WILLEMSTAD – Door de Raad van Commissarissen van de Centrale Bank van Curaçao en Sint Maarten (de “Centrale Bank”) is met inachtneming van artikel 20, derde lid, van het Centrale Bank-Statuut voor Curaçao en Sint Maarten op 1 september 2017 de aanbeveling gedaan om de heer dr. E.D. Tromp tussentijds te ontslaan als President van de Centrale Bank.
Bij brief van 2 september 2017 hebben de Minister van Financiën van Curaçao en de Minister van Financiën van Sint Maarten (de ”ministers”) aan de heer Tromp bericht dat zij zich in die aanbeveling kunnen vinden en voornemens zijn om hem als President van de Centrale Bank te ontslaan. In de brief is aan de heer Tromp tevens de gelegenheid geboden om zijn zienswijze te geven op het voornemen tot ontslag.
Bij brief van 7 September 2017 is de zienswijze namens de heer Tromp door diens gemachtigde gegeven. De in de brief van 7 september 2017 gemaakte bezwaren hebben voor de ministers geen aanleiding gevormd om af te zien van het tussentijds ontslag van de heer Tromp als President van de Centrale Bank.

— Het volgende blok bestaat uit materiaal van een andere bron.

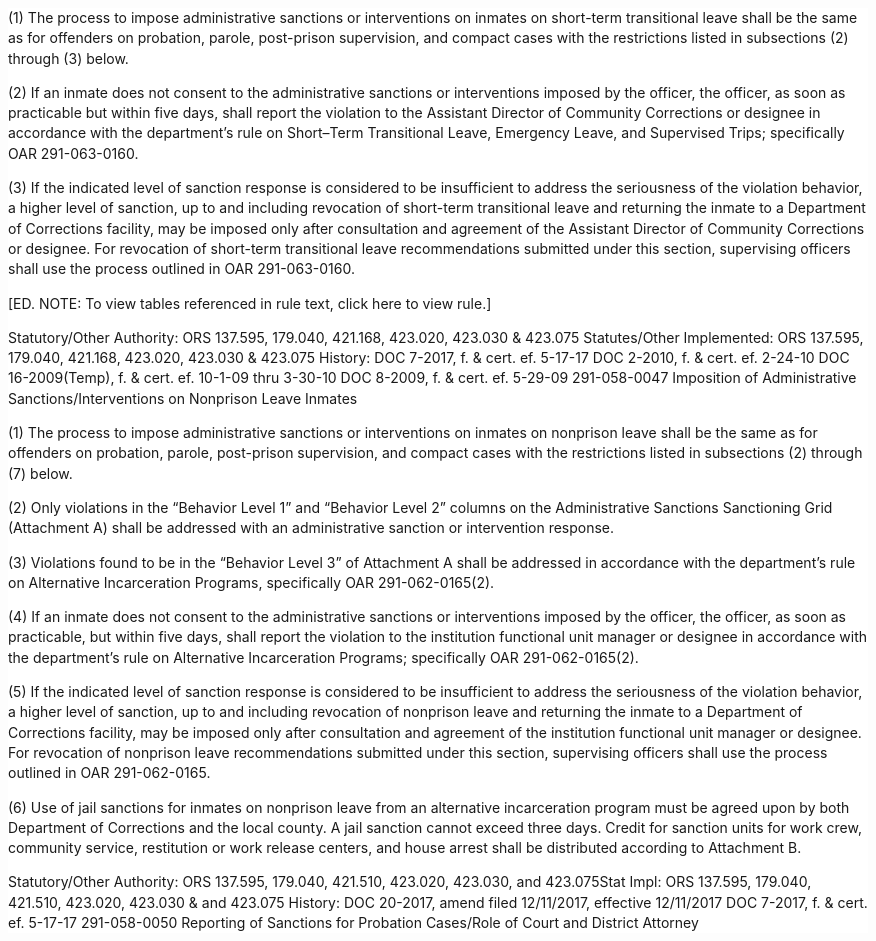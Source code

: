 \(1\) The process to impose administrative sanctions or interventions on inmates on short-term transitional leave shall be the same as for offenders on probation, parole, post-prison supervision, and compact cases with the restrictions listed in subsections \(2\) through \(3\) below.

\(2\) If an inmate does not consent to the administrative sanctions or interventions imposed by the officer, the officer, as soon as practicable but within five days, shall report the violation to the Assistant Director of Community Corrections or designee in accordance with the department’s rule on Short–Term Transitional Leave, Emergency Leave, and Supervised Trips; specifically OAR 291-063-0160.

\(3\) If the indicated level of sanction response is considered to be insufficient to address the seriousness of the violation behavior, a higher level of sanction, up to and including revocation of short-term transitional leave and returning the inmate to a Department of Corrections facility, may be imposed only after consultation and agreement of the Assistant Director of Community Corrections or designee. For revocation of short-term transitional leave recommendations submitted under this section, supervising officers shall use the process outlined in OAR 291-063-0160.

\[ED. NOTE: To view tables referenced in rule text, click here to view rule.\]

Statutory/Other Authority: ORS 137.595, 179.040, 421.168, 423.020, 423.030 & 423.075 Statutes/Other Implemented: ORS 137.595, 179.040, 421.168, 423.020, 423.030 & 423.075 History: DOC 7-2017, f. & cert. ef. 5-17-17 DOC 2-2010, f. & cert. ef. 2-24-10 DOC 16-2009\(Temp\), f. & cert. ef. 10-1-09 thru 3-30-10 DOC 8-2009, f. & cert. ef. 5-29-09 291-058-0047 Imposition of Administrative Sanctions/Interventions on Nonprison Leave Inmates

\(1\) The process to impose administrative sanctions or interventions on inmates on nonprison leave shall be the same as for offenders on probation, parole, post-prison supervision, and compact cases with the restrictions listed in subsections \(2\) through \(7\) below.

\(2\) Only violations in the “Behavior Level 1” and “Behavior Level 2” columns on the Administrative Sanctions Sanctioning Grid \(Attachment A\) shall be addressed with an administrative sanction or intervention response.

\(3\) Violations found to be in the “Behavior Level 3” of Attachment A shall be addressed in accordance with the department’s rule on Alternative Incarceration Programs, specifically OAR 291-062-0165\(2\).

\(4\) If an inmate does not consent to the administrative sanctions or interventions imposed by the officer, the officer, as soon as practicable, but within five days, shall report the violation to the institution functional unit manager or designee in accordance with the department’s rule on Alternative Incarceration Programs; specifically OAR 291-062-0165\(2\).

\(5\) If the indicated level of sanction response is considered to be insufficient to address the seriousness of the violation behavior, a higher level of sanction, up to and including revocation of nonprison leave and returning the inmate to a Department of Corrections facility, may be imposed only after consultation and agreement of the institution functional unit manager or designee. For revocation of nonprison leave recommendations submitted under this section, supervising officers shall use the process outlined in OAR 291-062-0165.

\(6\) Use of jail sanctions for inmates on nonprison leave from an alternative incarceration program must be agreed upon by both Department of Corrections and the local county. A jail sanction cannot exceed three days. Credit for sanction units for work crew, community service, restitution or work release centers, and house arrest shall be distributed according to Attachment B.

Statutory/Other Authority: ORS 137.595, 179.040, 421.510, 423.020, 423.030, and 423.075Stat Impl: ORS 137.595, 179.040, 421.510, 423.020, 423.030 & and 423.075 History: DOC 20-2017, amend filed 12/11/2017, effective 12/11/2017 DOC 7-2017, f. & cert. ef. 5-17-17 291-058-0050 Reporting of Sanctions for Probation Cases/Role of Court and District Attorney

Het tussentijdse ontslag van de heer Tromp is neergelegd in het Landsbesluit van 17 oktober 2017, no. 17/2936, van Curaçao en het gelijkluidende Landsbesluit van 17 oktober 2017, no. LB17/0543, van Sint Maarten. Deze landsbesluiten zijn gisteren, 25 oktober 2017, aan de heer Tromp bekendgemaakt.
Het personeel van de Centrale Bank is hierover reeds geïnformeerd door de heer Romero als waarnemend President van de Centrale Bank.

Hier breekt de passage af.